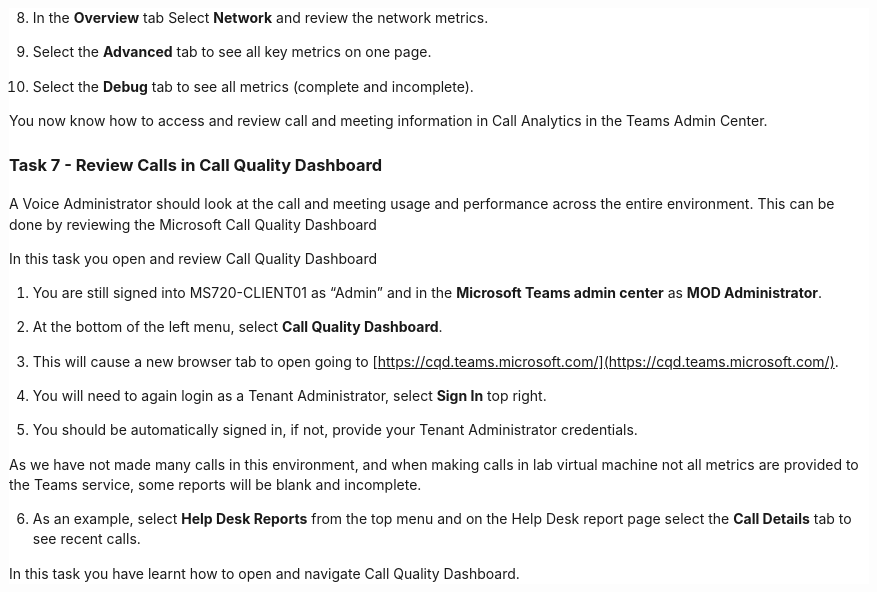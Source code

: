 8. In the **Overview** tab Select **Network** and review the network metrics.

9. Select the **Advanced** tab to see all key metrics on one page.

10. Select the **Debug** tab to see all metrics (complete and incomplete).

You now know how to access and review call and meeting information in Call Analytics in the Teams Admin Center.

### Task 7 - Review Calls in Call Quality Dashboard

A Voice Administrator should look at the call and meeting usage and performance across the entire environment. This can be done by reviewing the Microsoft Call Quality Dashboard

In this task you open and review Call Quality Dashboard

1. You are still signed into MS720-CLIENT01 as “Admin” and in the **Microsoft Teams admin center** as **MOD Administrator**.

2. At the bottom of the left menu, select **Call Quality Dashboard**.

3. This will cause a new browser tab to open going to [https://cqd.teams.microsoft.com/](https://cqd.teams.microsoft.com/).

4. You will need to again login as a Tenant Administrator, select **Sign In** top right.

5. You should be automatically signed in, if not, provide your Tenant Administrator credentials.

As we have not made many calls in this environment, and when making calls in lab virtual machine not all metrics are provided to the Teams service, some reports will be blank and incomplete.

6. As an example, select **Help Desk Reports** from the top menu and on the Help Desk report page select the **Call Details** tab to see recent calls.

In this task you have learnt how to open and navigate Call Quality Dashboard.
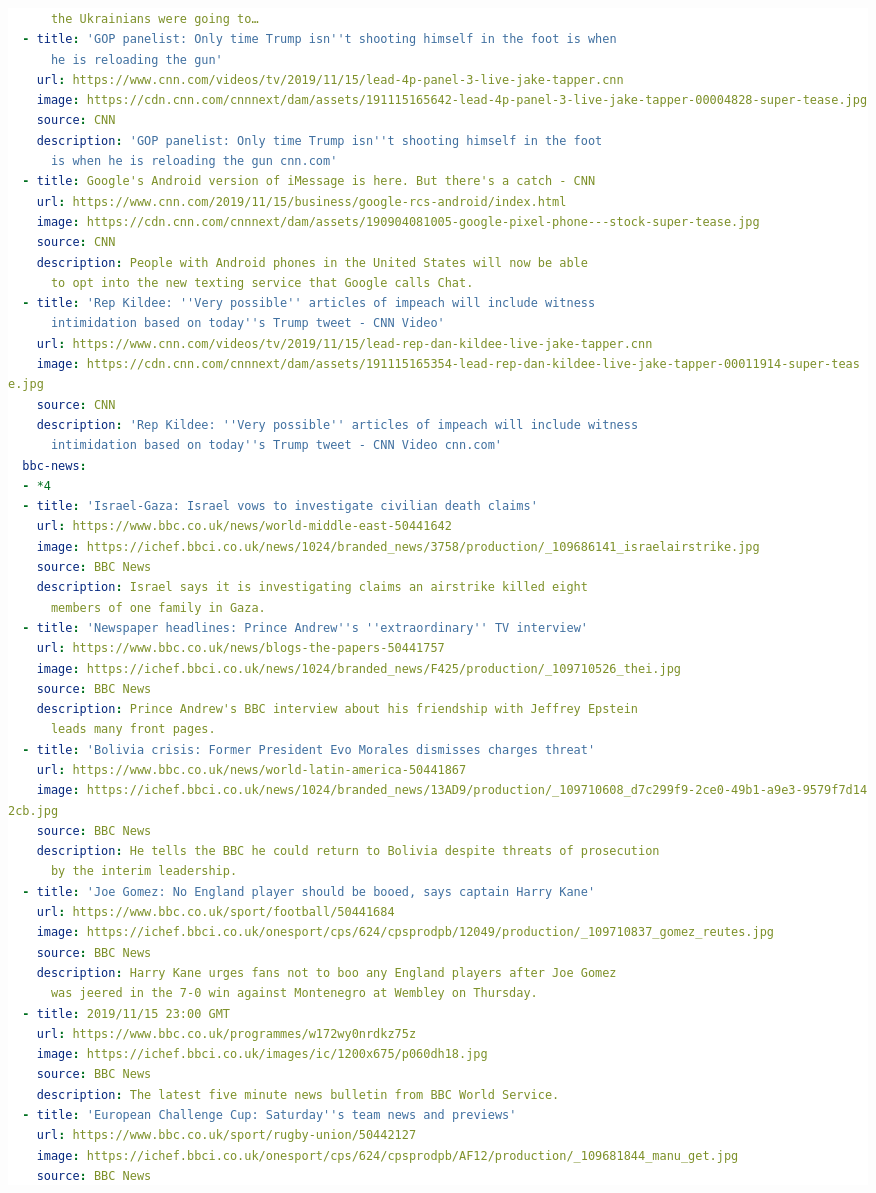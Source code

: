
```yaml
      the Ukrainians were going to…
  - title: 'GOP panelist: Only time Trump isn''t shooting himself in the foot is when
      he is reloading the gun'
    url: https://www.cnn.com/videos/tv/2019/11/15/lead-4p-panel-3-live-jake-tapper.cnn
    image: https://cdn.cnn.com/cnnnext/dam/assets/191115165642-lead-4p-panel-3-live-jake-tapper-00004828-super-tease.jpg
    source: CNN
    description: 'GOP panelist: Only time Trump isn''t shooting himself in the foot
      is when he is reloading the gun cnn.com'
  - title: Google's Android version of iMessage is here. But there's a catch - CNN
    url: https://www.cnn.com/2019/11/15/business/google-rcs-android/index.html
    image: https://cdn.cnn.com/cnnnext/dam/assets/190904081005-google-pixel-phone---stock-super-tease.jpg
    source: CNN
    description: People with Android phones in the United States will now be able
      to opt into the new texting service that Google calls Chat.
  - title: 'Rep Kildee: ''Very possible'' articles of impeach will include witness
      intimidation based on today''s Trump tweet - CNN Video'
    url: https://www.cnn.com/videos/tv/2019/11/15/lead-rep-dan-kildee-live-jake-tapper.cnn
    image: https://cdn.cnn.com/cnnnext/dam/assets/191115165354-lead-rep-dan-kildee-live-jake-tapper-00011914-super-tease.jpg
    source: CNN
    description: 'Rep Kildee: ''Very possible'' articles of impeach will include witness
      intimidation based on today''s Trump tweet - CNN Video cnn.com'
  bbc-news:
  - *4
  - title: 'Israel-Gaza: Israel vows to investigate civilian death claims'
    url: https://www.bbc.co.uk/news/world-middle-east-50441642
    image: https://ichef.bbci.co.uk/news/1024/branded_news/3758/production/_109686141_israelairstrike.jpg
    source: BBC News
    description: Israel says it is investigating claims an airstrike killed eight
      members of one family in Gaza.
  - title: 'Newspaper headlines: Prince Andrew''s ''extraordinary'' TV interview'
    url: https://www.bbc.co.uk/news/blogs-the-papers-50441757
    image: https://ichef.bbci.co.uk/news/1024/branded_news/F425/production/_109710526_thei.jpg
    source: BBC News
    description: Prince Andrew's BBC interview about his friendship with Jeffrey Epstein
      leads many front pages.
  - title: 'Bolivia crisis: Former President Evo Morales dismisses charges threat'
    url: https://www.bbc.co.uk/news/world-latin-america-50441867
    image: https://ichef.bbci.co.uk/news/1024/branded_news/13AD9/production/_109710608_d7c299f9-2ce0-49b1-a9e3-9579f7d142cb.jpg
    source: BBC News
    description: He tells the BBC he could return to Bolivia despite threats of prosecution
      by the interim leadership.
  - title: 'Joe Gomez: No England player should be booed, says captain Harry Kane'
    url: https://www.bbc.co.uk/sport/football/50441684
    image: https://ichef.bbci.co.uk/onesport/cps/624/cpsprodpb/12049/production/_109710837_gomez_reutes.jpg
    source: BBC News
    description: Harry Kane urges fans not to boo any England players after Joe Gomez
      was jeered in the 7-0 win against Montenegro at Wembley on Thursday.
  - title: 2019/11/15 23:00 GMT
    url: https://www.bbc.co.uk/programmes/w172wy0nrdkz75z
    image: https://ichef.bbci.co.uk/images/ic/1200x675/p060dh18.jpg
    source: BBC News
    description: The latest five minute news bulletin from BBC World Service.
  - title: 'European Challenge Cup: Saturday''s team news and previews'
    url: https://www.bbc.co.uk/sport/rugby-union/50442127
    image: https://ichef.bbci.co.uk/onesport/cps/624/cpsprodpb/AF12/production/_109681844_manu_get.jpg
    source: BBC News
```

• Problem to work on
An exact repeat of all the data is required, pictures excluded.

• Task result
Source code

: 8. In the **Overview** tab Select **Network** and review the network metrics.

9. Select the **Advanced** tab to see all key metrics on one page.

10. Select the **Debug** tab to see all metrics (complete and incomplete).

You now know how to access and review call and meeting information in Call Analytics in the Teams Admin Center.

### Task 7 - Review Calls in Call Quality Dashboard

A Voice Administrator should look at the call and meeting usage and performance across the entire environment. This can be done by reviewing the Microsoft Call Quality Dashboard

In this task you open and review Call Quality Dashboard

1. You are still signed into MS720-CLIENT01 as “Admin” and in the **Microsoft Teams admin center** as **MOD Administrator**.

2. At the bottom of the left menu, select **Call Quality Dashboard**.

3. This will cause a new browser tab to open going to [https://cqd.teams.microsoft.com/](https://cqd.teams.microsoft.com/).

4. You will need to again login as a Tenant Administrator, select **Sign In** top right.

5. You should be automatically signed in, if not, provide your Tenant Administrator credentials.

As we have not made many calls in this environment, and when making calls in lab virtual machine not all metrics are provided to the Teams service, some reports will be blank and incomplete.

6. As an example, select **Help Desk Reports** from the top menu and on the Help Desk report page select the **Call Details** tab to see recent calls.

In this task you have learnt how to open and navigate Call Quality Dashboard.
Source code

:
```yaml
      the Ukrainians were going to…
  - title: 'GOP panelist: Only time Trump isn''t shooting himself in the foot is when
      he is reloading the gun'
    url: https://www.cnn.com/videos/tv/2019/11/15/lead-4p-panel-3-live-jake-tapper.cnn
    image: https://cdn.cnn.com/cnnnext/dam/assets/191115165642-lead-4p-panel-3-live-jake-tapper-00004828-super-tease.jpg
    source: CNN
    description: 'GOP panelist: Only time Trump isn''t shooting himself in the foot
      is when he is reloading the gun cnn.com'
  - title: Google's Android version of iMessage is here. But there's a catch - CNN
    url: https://www.cnn.com/2019/11/15/business/google-rcs-android/index.html
    image: https://cdn.cnn.com/cnnnext/dam/assets/190904081005-google-pixel-phone---stock-super-tease.jpg
    source: CNN
    description: People with Android phones in the United States will now be able
      to opt into the new texting service that Google calls Chat.
  - title: 'Rep Kildee: ''Very possible'' articles of impeach will include witness
      intimidation based on today''s Trump tweet - CNN Video'
    url: https://www.cnn.com/videos/tv/2019/11/15/lead-rep-dan-kildee-live-jake-tapper.cnn
    image: https://cdn.cnn.com/cnnnext/dam/assets/191115165354-lead-rep-dan-kildee-live-jake-tapper-00011914-super-tease.jpg
    source: CNN
    description: 'Rep Kildee: ''Very possible'' articles of impeach will include witness
      intimidation based on today''s Trump tweet - CNN Video cnn.com'
  bbc-news:
  - *4
  - title: 'Israel-Gaza: Israel vows to investigate civilian death claims'
    url: https://www.bbc.co.uk/news/world-middle-east-50441642
    image: https://ichef.bbci.co.uk/news/1024/branded_news/3758/production/_109686141_israelairstrike.jpg
    source: BBC News
    description: Israel says it is investigating claims an airstrike killed eight
      members of one family in Gaza.
  - title: 'Newspaper headlines: Prince Andrew''s ''extraordinary'' TV interview'
    url: https://www.bbc.co.uk/news/blogs-the-papers-50441757
    image: https://ichef.bbci.co.uk/news/1024/branded_news/F425/production/_109710526_thei.jpg
    source: BBC News
    description: Prince Andrew's BBC interview about his friendship with Jeffrey Epstein
      leads many front pages.
  - title: 'Bolivia crisis: Former President Evo Morales dismisses charges threat'
    url: https://www.bbc.co.uk/news/world-latin-america-50441867
    image: https://ichef.bbci.co.uk/news/1024/branded_news/13AD9/production/_109710608_d7c299f9-2ce0-49b1-a9e3-9579f7d142cb.jpg
    source: BBC News
    description: He tells the BBC he could return to Bolivia despite threats of prosecution
      by the interim leadership.
  - title: 'Joe Gomez: No England player should be booed, says captain Harry Kane'
    url: https://www.bbc.co.uk/sport/football/50441684
    image: https://ichef.bbci.co.uk/onesport/cps/624/cpsprodpb/12049/production/_109710837_gomez_reutes.jpg
    source: BBC News
    description: Harry Kane urges fans not to boo any England players after Joe Gomez
      was jeered in the 7-0 win against Montenegro at Wembley on Thursday.
  - title: 2019/11/15 23:00 GMT
    url: https://www.bbc.co.uk/programmes/w172wy0nrdkz75z
    image: https://ichef.bbci.co.uk/images/ic/1200x675/p060dh18.jpg
    source: BBC News
    description: The latest five minute news bulletin from BBC World Service.
  - title: 'European Challenge Cup: Saturday''s team news and previews'
    url: https://www.bbc.co.uk/sport/rugby-union/50442127
    image: https://ichef.bbci.co.uk/onesport/cps/624/cpsprodpb/AF12/production/_109681844_manu_get.jpg
    source: BBC News
```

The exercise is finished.